Gina, a capuchin monkey, being minded by a local man, was loose for close to an hour, during which time a three-mile tailback developed - partly due to drivers stopping to take photographs. "She was tired and completely disorientated," said her minder. "Someone had pulled up in a Jeep and given her a banana, so she was eating that." There's always someone around to prove the truth of a cliche.
Off beam
Scotty did not get beamed up this week. The ashes of Star Trek actor James Doohan (left) were on board a private rocket which malfunctioned two minutes into its launch.
So, instead of being jettisoned into orbit with 200 other ash-tronauts, he was scattered somewhere in the Pacific Ocean.
It is the second time Doohan's ashes have crashed to earth. Last year, they were found in the New Mexico desert after a similar rocket malfunction.
We now know
Scientists have located the hottest water ever recorded, 467°C, on a magma flow in the Atlantic. It is so hot, it exists in a state between gas and liquid.
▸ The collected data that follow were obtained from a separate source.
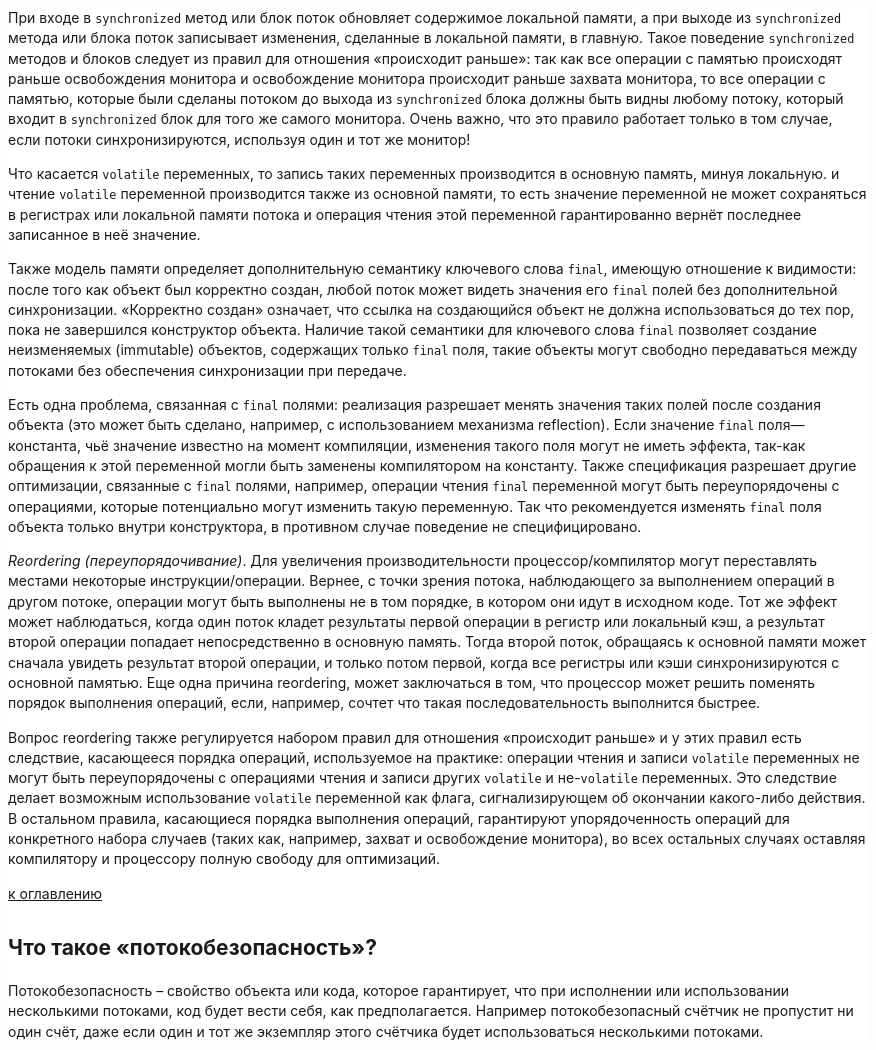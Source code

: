 При входе в `synchronized` метод или блок поток обновляет содержимое локальной памяти, а при выходе из `synchronized` метода или блока поток записывает изменения, сделанные в локальной памяти, в главную. Такое поведение `synchronized` методов и блоков следует из правил для отношения «происходит раньше»: так как все операции с памятью происходят раньше освобождения монитора и освобождение монитора происходит раньше захвата монитора, то все операции с памятью, которые были сделаны потоком до выхода из `synchronized` блока должны быть видны любому потоку, который входит в `synchronized` блок для того же самого монитора. Очень важно, что это правило работает только в том случае, если потоки синхронизируются, используя один и тот же монитор! 

Что касается `volatile` переменных, то запись таких переменных производится в основную память, минуя локальную. и чтение `volatile` переменной производится также из основной памяти, то есть значение переменной не может сохраняться в регистрах или локальной памяти потока и операция чтения этой переменной гарантированно вернёт последнее записанное в неё значение.

Также модель памяти определяет дополнительную семантику ключевого слова `final`, имеющую отношение к видимости: после того как объект был корректно создан, любой поток может видеть значения его `final` полей без дополнительной синхронизации. «Корректно создан» означает, что ссылка на создающийся объект не должна использоваться до тех пор, пока не завершился конструктор объекта. Наличие такой семантики для ключевого слова `final` позволяет создание неизменяемых (immutable) объектов, содержащих только `final` поля, такие объекты могут свободно передаваться между потоками без обеспечения синхронизации при передаче.

Есть одна проблема, связанная с `final` полями: реализация разрешает менять значения таких полей после создания объекта (это может быть сделано, например, с использованием механизма reflection). Если значение `final` поля—константа, чьё значение известно на момент компиляции, изменения такого поля могут не иметь эффекта, так-как обращения к этой переменной могли быть заменены компилятором на константу. Также спецификация разрешает другие оптимизации, связанные с `final` полями, например, операции чтения `final` переменной могут быть переупорядочены с операциями, которые потенциально могут изменить такую переменную. Так что рекомендуется изменять `final` поля объекта только внутри конструктора, в противном случае поведение не специфицировано.

_Reordering (переупорядочивание)_. Для увеличения производительности процессор/компилятор могут переставлять местами некоторые инструкции/операции. Вернее, с точки зрения потока, наблюдающего за выполнением операций в другом потоке, операции могут быть выполнены не в том порядке, в котором они идут в исходном коде. Тот же эффект может наблюдаться, когда один поток кладет результаты первой операции в регистр или локальный кэш, а результат второй операции попадает непосредственно в основную память. Тогда второй поток, обращаясь к основной памяти может сначала увидеть результат второй операции, и только потом первой, когда все регистры или кэши синхронизируются с основной памятью. Еще одна причина reordering, может заключаться в том, что процессор может решить поменять порядок выполнения операций, если, например, сочтет что такая последовательность выполнится быстрее.

Вопрос reordering также регулируется набором правил для отношения «происходит раньше» и у этих правил есть следствие, касающееся порядка операций, используемое на практике: операции чтения и записи `volatile` переменных не могут быть переупорядочены с операциями чтения и записи других `volatile` и не-`volatile` переменных. Это следствие делает возможным использование `volatile` переменной как флага, сигнализирующем об окончании какого-либо действия. В остальном правила, касающиеся порядка выполнения операций, гарантируют упорядоченность операций для конкретного набора случаев (таких как, например, захват и освобождение монитора), во всех остальных случаях оставляя компилятору и процессору полную свободу для оптимизаций.

[к оглавлению](#Многопоточность)

## Что такое «потокобезопасность»?
Потокобезопасность – свойство объекта или кода, которое гарантирует, что при исполнении или использовании несколькими потоками, код будет вести себя, как предполагается. Например потокобезопасный счётчик не пропустит ни один счёт, даже если один и тот же экземпляр этого счётчика будет использоваться несколькими потоками.
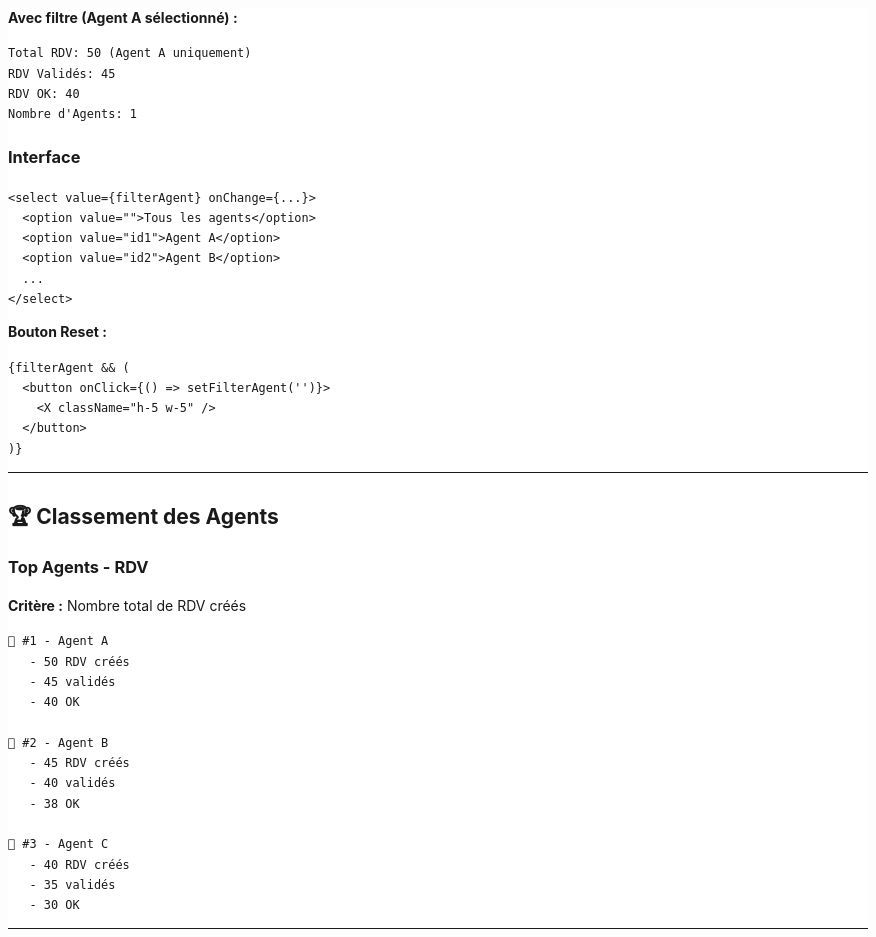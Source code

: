 **Avec filtre (Agent A sélectionné) :**
```
Total RDV: 50 (Agent A uniquement)
RDV Validés: 45
RDV OK: 40
Nombre d'Agents: 1
```

### Interface

```tsx
<select value={filterAgent} onChange={...}>
  <option value="">Tous les agents</option>
  <option value="id1">Agent A</option>
  <option value="id2">Agent B</option>
  ...
</select>
```

**Bouton Reset :**
```tsx
{filterAgent && (
  <button onClick={() => setFilterAgent('')}>
    <X className="h-5 w-5" />
  </button>
)}
```

---

## 🏆 Classement des Agents

### Top Agents - RDV

**Critère :** Nombre total de RDV créés

```
🥇 #1 - Agent A
   - 50 RDV créés
   - 45 validés
   - 40 OK
   
🥈 #2 - Agent B
   - 45 RDV créés
   - 40 validés
   - 38 OK
   
🥉 #3 - Agent C
   - 40 RDV créés
   - 35 validés
   - 30 OK
```

---
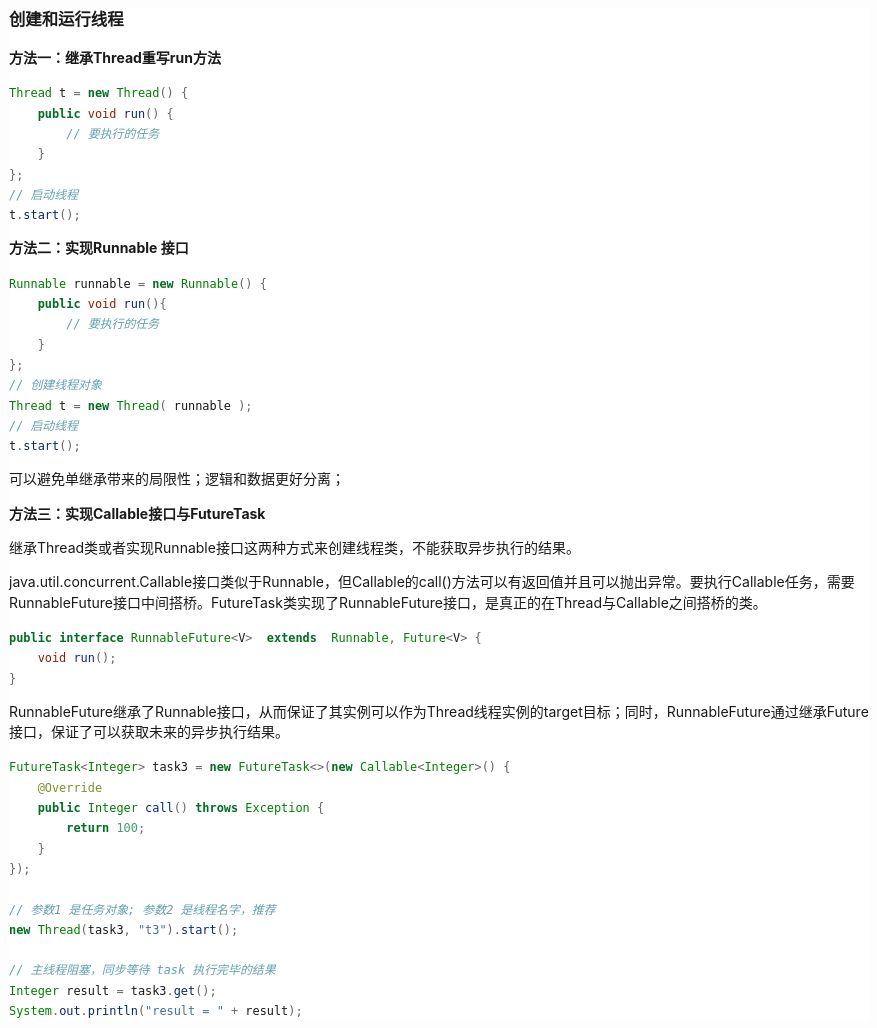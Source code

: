 ### 创建和运行线程

**方法一：继承Thread重写run方法**

```java
Thread t = new Thread() {
    public void run() {
        // 要执行的任务
    }
};
// 启动线程
t.start();
```

**方法二：实现Runnable 接口**

```java
Runnable runnable = new Runnable() {
    public void run(){
        // 要执行的任务
    }
};
// 创建线程对象
Thread t = new Thread( runnable );
// 启动线程
t.start();
```

可以避免单继承带来的局限性；逻辑和数据更好分离；

**方法三：实现Callable接口与FutureTask** 

继承Thread类或者实现Runnable接口这两种方式来创建线程类，不能获取异步执行的结果。

java.util.concurrent.Callable接口类似于Runnable，但Callable的call()方法可以有返回值并且可以抛出异常。要执行Callable任务，需要RunnableFuture接口中间搭桥。FutureTask类实现了RunnableFuture接口，是真正的在Thread与Callable之间搭桥的类。

```java
public interface RunnableFuture<V>  extends  Runnable, Future<V> {
    void run();
}
```

RunnableFuture继承了Runnable接口，从而保证了其实例可以作为Thread线程实例的target目标；同时，RunnableFuture通过继承Future接口，保证了可以获取未来的异步执行结果。

```java
FutureTask<Integer> task3 = new FutureTask<>(new Callable<Integer>() {
    @Override
    public Integer call() throws Exception {
        return 100;
    }
});

// 参数1 是任务对象; 参数2 是线程名字，推荐
new Thread(task3, "t3").start();

// 主线程阻塞，同步等待 task 执行完毕的结果
Integer result = task3.get();
System.out.println("result = " + result);
```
There will be no round-the-world Olympic torch relay in 2012.
Almost half of the world's primate species are in danger of extinction, claims the International Union for Conservation of Nature.
The numbers
103mThe depth of the deepest subterranean cavern in Ireland or UK, found in Pollatoomary, south Mayo, last month.
150,000Number of people expected at Knock shrine for the novena starting on Thursday
11The percentage increase in global mobile phone sales over the last year, although sales in Western Europe are predicted to fall for the first time since 2001.